A high-stakes bidding war is reportedly underway between Coinbase and Mastercard for the acquisition of London-based stablecoin infrastructure provider BVNK, with deal estimates ranging from $1.5 billion to $2.5 billion, according to Fortune.

Citing unnamed sources familiar with the negotiations, the report indicates that both companies have engaged in advanced talks, though a final agreement has yet to be reached. Among the two bidders, Coinbase is said to currently hold a stronger position in the race. If completed, the acquisition would mark the largest-ever purchase of a stablecoin firm, eclipsing Stripe’s $1.1 billion acquisition of Bridge in October 2024.
A Coinbase spokesperson said that the company does not comment on “rumors or speculation,” while BVNK and Mastercard have not yet issued public statements.
BVNK’s Rapid Rise in the Stablecoin Ecosystem
Founded in 2021, BVNK has quickly emerged as a key player in the stablecoin payments sector. The company provides infrastructure that enables enterprises to move money globally using digital assets pegged to stable currencies. Its client roster includes major names such as Worldpay, Flywire, and dLocal, and BVNK says it now processes over $20 billion annually.
Institutional interest in the company has been growing. Citi Ventures recently invested in BVNK, highlighting the accelerating adoption of stablecoin technology within traditional finance. This comes on the heels of broader legislative and market developments — including the U.S. GENIUS Act, passed in July, which set out a formal regulatory framework for dollar-backed stablecoins.

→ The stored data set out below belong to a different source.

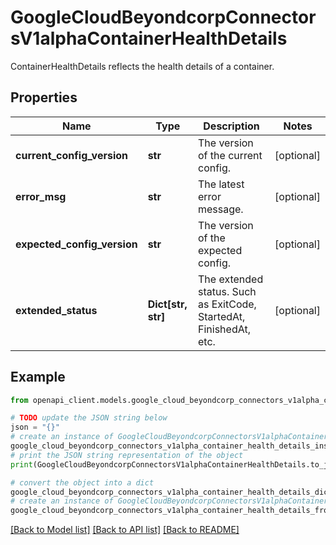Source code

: # GoogleCloudBeyondcorpConnectorsV1alphaContainerHealthDetails

ContainerHealthDetails reflects the health details of a container.

## Properties

Name | Type | Description | Notes
------------ | ------------- | ------------- | -------------
**current_config_version** | **str** | The version of the current config. | [optional] 
**error_msg** | **str** | The latest error message. | [optional] 
**expected_config_version** | **str** | The version of the expected config. | [optional] 
**extended_status** | **Dict[str, str]** | The extended status. Such as ExitCode, StartedAt, FinishedAt, etc. | [optional] 

## Example

```python
from openapi_client.models.google_cloud_beyondcorp_connectors_v1alpha_container_health_details import GoogleCloudBeyondcorpConnectorsV1alphaContainerHealthDetails

# TODO update the JSON string below
json = "{}"
# create an instance of GoogleCloudBeyondcorpConnectorsV1alphaContainerHealthDetails from a JSON string
google_cloud_beyondcorp_connectors_v1alpha_container_health_details_instance = GoogleCloudBeyondcorpConnectorsV1alphaContainerHealthDetails.from_json(json)
# print the JSON string representation of the object
print(GoogleCloudBeyondcorpConnectorsV1alphaContainerHealthDetails.to_json())

# convert the object into a dict
google_cloud_beyondcorp_connectors_v1alpha_container_health_details_dict = google_cloud_beyondcorp_connectors_v1alpha_container_health_details_instance.to_dict()
# create an instance of GoogleCloudBeyondcorpConnectorsV1alphaContainerHealthDetails from a dict
google_cloud_beyondcorp_connectors_v1alpha_container_health_details_from_dict = GoogleCloudBeyondcorpConnectorsV1alphaContainerHealthDetails.from_dict(google_cloud_beyondcorp_connectors_v1alpha_container_health_details_dict)
```
[[Back to Model list]](../README.md#documentation-for-models) [[Back to API list]](../README.md#documentation-for-api-endpoints) [[Back to README]](../README.md)


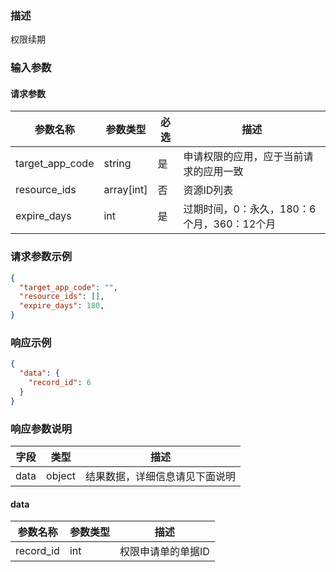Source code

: ### 描述

权限续期


### 输入参数

#### 请求参数

| 参数名称                   | 参数类型       | 必选 | 描述                          |
|------------------------|------------|----|-----------------------------|
| target_app_code        | string     | 是  | 申请权限的应用，应于当前请求的应用一致         |
| resource_ids           | array[int] | 否  | 资源ID列表                      |
| expire_days            | int        | 是  | 过期时间，0：永久，180：6个月，360：12个月  |

### 请求参数示例

```json
{
  "target_app_code": "",
  "resource_ids": [],
  "expire_days": 180,
}
```


### 响应示例

```json
{
  "data": {
    "record_id": 6
  }
}

```

### 响应参数说明

| 字段    | 类型     | 描述                               |
| ------- |--------| ---------------------------------- |
| data    | object | 结果数据，详细信息请见下面说明     |

#### data

| 参数名称          | 参数类型   | 描述         |
|---------------|--------|------------|
| record_id     | int    | 权限申请单的单据ID |


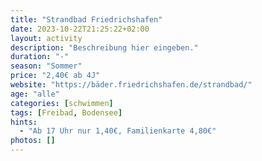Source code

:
 ```yaml
---
title: "Strandbad Friedrichshafen"
date: 2023-10-22T21:25:22+02:00
layout: activity
description: "Beschreibung hier eingeben."
duration: "-"
season: "Sommer"
price: "2,40€ ab 4J"
website: "https://bäder.friedrichshafen.de/strandbad/"
age: "alle"
categories: [schwimmen]
tags: [Freibad, Bodensee]
hints: 
  - "Ab 17 Uhr nur 1,40€, Familienkarte 4,80€"
photos: []
---
```

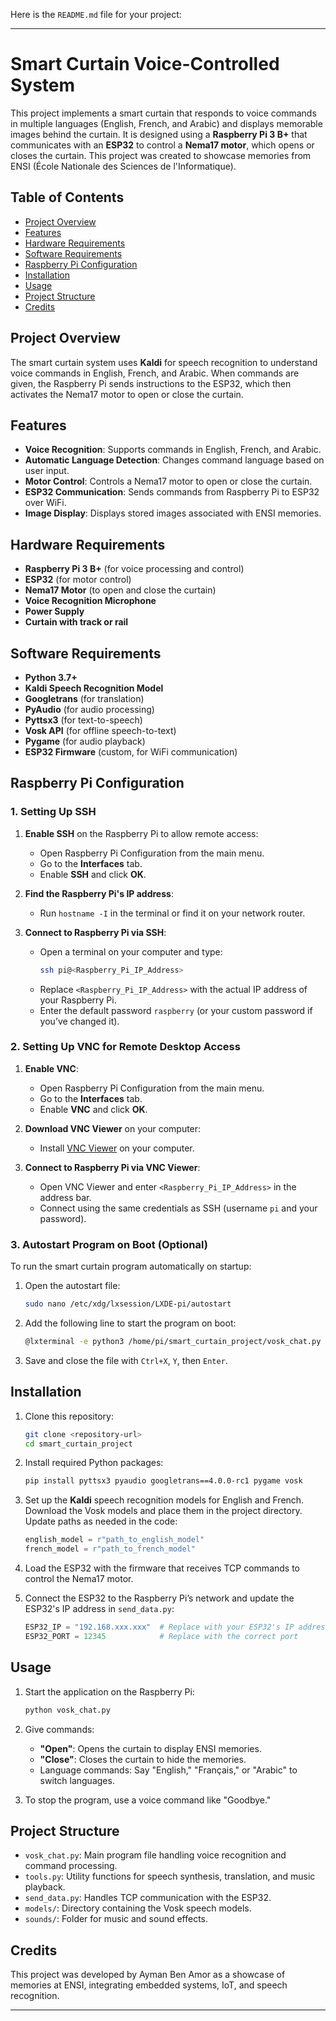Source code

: Here is the `README.md` file for your project:

---

# Smart Curtain Voice-Controlled System

This project implements a smart curtain that responds to voice commands in multiple languages (English, French, and Arabic) and displays memorable images behind the curtain. It is designed using a **Raspberry Pi 3 B+** that communicates with an **ESP32** to control a **Nema17 motor**, which opens or closes the curtain. This project was created to showcase memories from ENSI (École Nationale des Sciences de l'Informatique).

## Table of Contents

- [Project Overview](#project-overview)
- [Features](#features)
- [Hardware Requirements](#hardware-requirements)
- [Software Requirements](#software-requirements)
- [Raspberry Pi Configuration](#raspberry-pi-configuration)
- [Installation](#installation)
- [Usage](#usage)
- [Project Structure](#project-structure)
- [Credits](#credits)

## Project Overview

The smart curtain system uses **Kaldi** for speech recognition to understand voice commands in English, French, and Arabic. When commands are given, the Raspberry Pi sends instructions to the ESP32, which then activates the Nema17 motor to open or close the curtain.

## Features

- **Voice Recognition**: Supports commands in English, French, and Arabic.
- **Automatic Language Detection**: Changes command language based on user input.
- **Motor Control**: Controls a Nema17 motor to open or close the curtain.
- **ESP32 Communication**: Sends commands from Raspberry Pi to ESP32 over WiFi.
- **Image Display**: Displays stored images associated with ENSI memories.

## Hardware Requirements

- **Raspberry Pi 3 B+** (for voice processing and control)
- **ESP32** (for motor control)
- **Nema17 Motor** (to open and close the curtain)
- **Voice Recognition Microphone**
- **Power Supply**
- **Curtain with track or rail**

## Software Requirements

- **Python 3.7+**
- **Kaldi Speech Recognition Model**
- **Googletrans** (for translation)
- **PyAudio** (for audio processing)
- **Pyttsx3** (for text-to-speech)
- **Vosk API** (for offline speech-to-text)
- **Pygame** (for audio playback)
- **ESP32 Firmware** (custom, for WiFi communication)

## Raspberry Pi Configuration

### 1. Setting Up SSH

1. **Enable SSH** on the Raspberry Pi to allow remote access:
   - Open Raspberry Pi Configuration from the main menu.
   - Go to the **Interfaces** tab.
   - Enable **SSH** and click **OK**.

2. **Find the Raspberry Pi's IP address**:
   - Run `hostname -I` in the terminal or find it on your network router.

3. **Connect to Raspberry Pi via SSH**:
   - Open a terminal on your computer and type:
     ```bash
     ssh pi@<Raspberry_Pi_IP_Address>
     ```
   - Replace `<Raspberry_Pi_IP_Address>` with the actual IP address of your Raspberry Pi.
   - Enter the default password `raspberry` (or your custom password if you’ve changed it).

### 2. Setting Up VNC for Remote Desktop Access

1. **Enable VNC**:
   - Open Raspberry Pi Configuration from the main menu.
   - Go to the **Interfaces** tab.
   - Enable **VNC** and click **OK**.

2. **Download VNC Viewer** on your computer:
   - Install [VNC Viewer](https://www.realvnc.com/en/connect/download/viewer/) on your computer.

3. **Connect to Raspberry Pi via VNC Viewer**:
   - Open VNC Viewer and enter `<Raspberry_Pi_IP_Address>` in the address bar.
   - Connect using the same credentials as SSH (username `pi` and your password).

### 3. Autostart Program on Boot (Optional)

To run the smart curtain program automatically on startup:

1. Open the autostart file:
   ```bash
   sudo nano /etc/xdg/lxsession/LXDE-pi/autostart
   ```

2. Add the following line to start the program on boot:
   ```bash
   @lxterminal -e python3 /home/pi/smart_curtain_project/vosk_chat.py
   ```

3. Save and close the file with `Ctrl+X`, `Y`, then `Enter`.

## Installation

1. Clone this repository:
   ```bash
   git clone <repository-url>
   cd smart_curtain_project
   ```

2. Install required Python packages:
   ```bash
   pip install pyttsx3 pyaudio googletrans==4.0.0-rc1 pygame vosk
   ```

3. Set up the **Kaldi** speech recognition models for English and French. Download the Vosk models and place them in the project directory. Update paths as needed in the code:
   ```python
   english_model = r"path_to_english_model"
   french_model = r"path_to_french_model"
   ```

4. Load the ESP32 with the firmware that receives TCP commands to control the Nema17 motor.

5. Connect the ESP32 to the Raspberry Pi’s network and update the ESP32's IP address in `send_data.py`:
   ```python
   ESP32_IP = "192.168.xxx.xxx"  # Replace with your ESP32's IP address
   ESP32_PORT = 12345            # Replace with the correct port
   ```

## Usage

1. Start the application on the Raspberry Pi:
   ```bash
   python vosk_chat.py
   ```

2. Give commands:
   - **"Open"**: Opens the curtain to display ENSI memories.
   - **"Close"**: Closes the curtain to hide the memories.
   - Language commands: Say "English," "Français," or "Arabic" to switch languages.

3. To stop the program, use a voice command like "Goodbye."

## Project Structure

- `vosk_chat.py`: Main program file handling voice recognition and command processing.
- `tools.py`: Utility functions for speech synthesis, translation, and music playback.
- `send_data.py`: Handles TCP communication with the ESP32.
- `models/`: Directory containing the Vosk speech models.
- `sounds/`: Folder for music and sound effects.

## Credits

This project was developed by Ayman Ben Amor as a showcase of memories at ENSI, integrating embedded systems, IoT, and speech recognition.

---
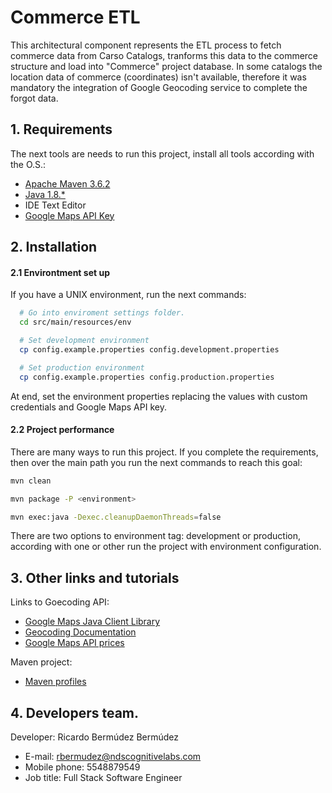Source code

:# Commerce ETL

This architectural component represents the ETL process to fetch commerce data from Carso Catalogs, tranforms this data to the commerce structure and load into "Commerce" project database. In some catalogs the location data of commerce (coordinates) isn't available, therefore it was mandatory the integration of Google Geocoding service to complete the forgot data.

## 1. Requirements

The next tools are needs to run this project, install all tools according with the O.S.:

 - [Apache Maven 3.6.2](https://maven.apache.org/)
 - [Java 1.8.*](https://www.oracle.com/technetwork/java/javase/downloads/jdk8-downloads-2133151.html)
 - IDE Text Editor
 - [Google Maps API Key](https://developers.google.com/maps/documentation/javascript/get-api-key)

## 2. Installation

#### 2.1 Environtment set up

If you have a UNIX environment, run the next commands:

```bash
  # Go into enviroment settings folder.
  cd src/main/resources/env

  # Set development environment
  cp config.example.properties config.development.properties

  # Set production environment
  cp config.example.properties config.production.properties
```

At end, set the environment properties replacing the values with custom credentials and Google Maps API key.

#### 2.2 Project performance

There are many ways to run this project. If you complete the requirements, then over the main path you run the next commands to reach this goal:

```bash
mvn clean

mvn package -P <environment>

mvn exec:java -Dexec.cleanupDaemonThreads=false
```

There are two options to environment tag: development or production, according with one or other run the project with environment configuration.

## 3. Other links and tutorials

Links to Goecoding API:

 - [Google Maps Java Client Library](https://github.com/googlemaps/google-maps-services-java)
 - [Geocoding Documentation](https://developers.google.com/maps/documentation/geocoding/intro)
 - [Google Maps API prices](https://cloud.google.com/maps-platform/pricing/sheet/?hl=es-419)


Maven project:

 - [Maven profiles](https://www.mkyong.com/maven/maven-profiles-example/)

## 4. Developers team.

 Developer: Ricardo Bermúdez Bermúdez
 - E-mail:       rbermudez@ndscognitivelabs.com
 - Mobile phone: 5548879549    
 - Job title:    Full Stack Software Engineer
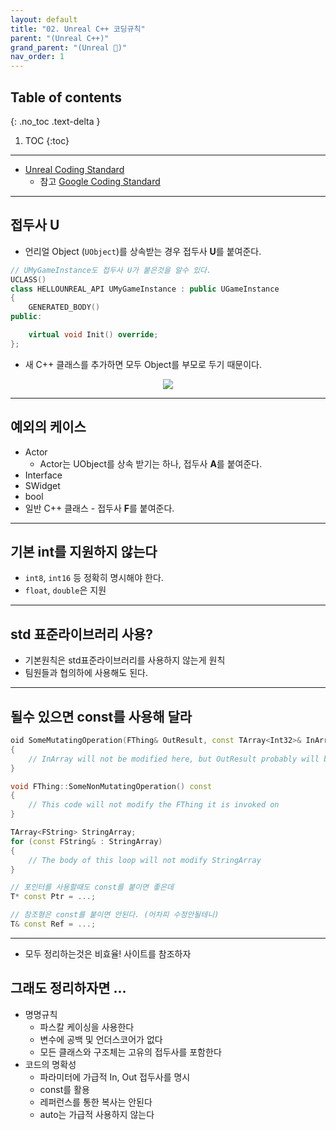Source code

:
 ```yaml
---
layout: default
title: "02. Unreal C++ 코딩규칙"
parent: "(Unreal C++)"
grand_parent: "(Unreal 🚀)"
nav_order: 1
---
```


## Table of contents
{: .no_toc .text-delta }

1. TOC
{:toc}

---

* [Unreal Coding Standard](https://docs.unrealengine.com/4.27/en-US/ProductionPipelines/DevelopmentSetup/CodingStandard/)
    * 참고 [Google Coding Standard](https://google.github.io/styleguide/)

---

## 접두사 **U**
    
* 언리얼 Object (`UObject`)를 상속받는 경우 접두사 **U**를 붙여준다.

```cpp
// UMyGameInstance도 접두사 U가 붙은것을 알수 있다.
UCLASS()
class HELLOUNREAL_API UMyGameInstance : public UGameInstance
{
	GENERATED_BODY()
public:

	virtual void Init() override;
};
```

* 새 C++ 클래스를 추가하면 모두 Object를 부모로 두기 때문이다.

<p align="center">
  <img src="https://taehyungs-programming-blog.github.io/blog/assets/images/unreal/basic_cpp/basic_cpp_2-1.png"/>
</p>

---

## 예외의 케이스

* Actor
    * Actor는 UObject를 상속 받기는 하나, 접두사 **A**를 붙여준다.
* Interface
* SWidget
* bool
* 일반 C++ 클래스 - 접두사 **F**를 붙여준다.

---

## 기본 int를 지원하지 않는다

* `int8`, `int16` 등 정확히 명시해야 한다.
* `float`, `double`은 지원

---

## std 표준라이브러리 사용?

* 기본원칙은 std표준라이브러리를 사용하지 않는게 원칙
* 팀원들과 협의하에 사용해도 된다.

---

## 될수 있으면 const를 사용해 달라

```cpp
oid SomeMutatingOperation(FThing& OutResult, const TArray<Int32>& InArray)
{
    // InArray will not be modified here, but OutResult probably will be
}

void FThing::SomeNonMutatingOperation() const
{
    // This code will not modify the FThing it is invoked on
}

TArray<FString> StringArray;
for (const FString& : StringArray)
{
    // The body of this loop will not modify StringArray
}
```

```cpp
// 포인터를 사용할때도 const를 붙이면 좋은데
T* const Ptr = ...;

// 참조형은 const를 붙이면 안된다. (어차피 수정안될테니)
T& const Ref = ...;
```

---

* 모두 정리하는것은 비효율! 사이트를 참조하자

## 그래도 정리하자면 ...

* 명명규칙
    * 파스칼 케이싱을 사용한다
    * 변수에 공백 및 언더스코어가 없다
    * 모든 클래스와 구조체는 고유의 접두사를 포함한다
* 코드의 명확성
    * 파라미터에 가급적 In, Out 접두사를 명시
    * const를 활용
    * 레퍼런스를 통한 복사는 안된다
    * auto는 가급적 사용하지 않는다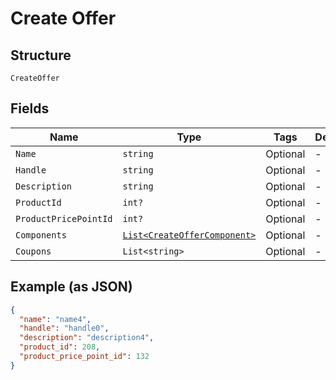 
# Create Offer

## Structure

`CreateOffer`

## Fields

| Name | Type | Tags | Description |
|  --- | --- | --- | --- |
| `Name` | `string` | Optional | - |
| `Handle` | `string` | Optional | - |
| `Description` | `string` | Optional | - |
| `ProductId` | `int?` | Optional | - |
| `ProductPricePointId` | `int?` | Optional | - |
| `Components` | [`List<CreateOfferComponent>`](../../doc/models/create-offer-component.md) | Optional | - |
| `Coupons` | `List<string>` | Optional | - |

## Example (as JSON)

```json
{
  "name": "name4",
  "handle": "handle0",
  "description": "description4",
  "product_id": 208,
  "product_price_point_id": 132
}
```


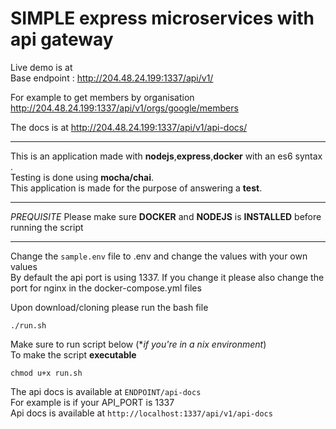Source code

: # SIMPLE express microservices with api gateway
Live demo is at   
Base endpoint : <http://204.48.24.199:1337/api/v1/>  

For example to get members by organisation  
<http://204.48.24.199:1337/api/v1/orgs/google/members>  

The docs is at
<http://204.48.24.199:1337/api/v1/api-docs/>  

----------------------------------------------------------------------------------------
This is an application made with **nodejs**,**express**,**docker** with an es6 syntax .  
Testing is done using **mocha/chai**.  
This application is made for the purpose of answering a **test**.  


_________________________________________________________________________________________
*PREQUISITE*
Please make sure **DOCKER** and **NODEJS** is **INSTALLED** before running the script

------------------------------------------------------------------------------------------
Change the ```sample.env``` file to .env and change the values with your own values   
By default the api port is using 1337. If you change it please also change the port for nginx in the docker-compose.yml files   

Upon download/cloning please run the bash file   
```
./run.sh
```
Make sure to run script below (**if you're in a *nix environment**)  
To make the script **executable**

```
chmod u+x run.sh 
```
The api docs is available at ```ENDPOINT/api-docs```   
For example is if your API_PORT is 1337    
Api docs is available at ```http://localhost:1337/api/v1/api-docs```   

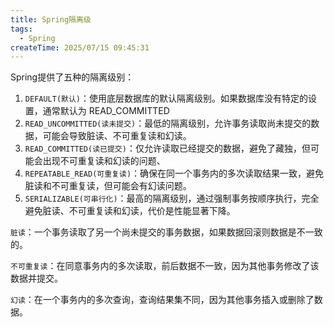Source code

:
 ```yaml
---
title: Spring隔离级
tags:
  - Spring
createTime: 2025/07/15 09:45:31
---
```




Spring提供了五种的隔离级别：

1. `DEFAULT(默认)`：使用底层数据库的默认隔离级别。如果数据库没有特定的设置，通常默认为 READ_COMMITTED
2. `READ_UNCOMMITTED(读未提交)`：最低的隔离级别，允许事务读取尚未提交的数据，可能会导致脏读、不可重复读和幻读。
3. `READ_COMMITTED(读已提交)`：仅允许读取已经提交的数据，避免了藏独，但可能会出现不可重复读和幻读的问题、
4. `REPEATABLE_READ(可重复读)`：确保在同一个事务内的多次读取结果一致，避免脏读和不可重复读，但可能会有幻读问题。
5. `SERIALIZABLE(可串行化)`：最高的隔离级别，通过强制事务按顺序执行，完全避免脏读、不可重复读和幻读，代价是性能显著下降。





`脏读`：一个事务读取了另一个尚未提交的事务数据，如果数据回滚则数据是不一致的。

`不可重复读`：在同意事务内的多次读取，前后数据不一致，因为其他事务修改了该数据并提交。

`幻读`：在一个事务内的多次查询，查询结果集不同，因为其他事务插入或删除了数据。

Stablecoins Enter a New Growth Phase
The stablecoin market itself has reached new heights, recently surpassing $300 billion in total market capitalization, according to industry data. The sector’s expansion has been further fueled by Circle Internet Group’s highly successful IPO in June, with its stock surging 118% since its debut on the NYSE.
For both Coinbase and Mastercard, acquiring BVNK could offer a strategic edge in the evolving landscape of digital payments. Coinbase would deepen its position in the stablecoin economy, while Mastercard could strengthen its bridge between traditional financial systems and blockchain-based settlements.
As discussions continue, the outcome of this potential multi-billion-dollar deal could redefine how stablecoins integrate with global payments — signaling another major step in the fusion of crypto and mainstream finance.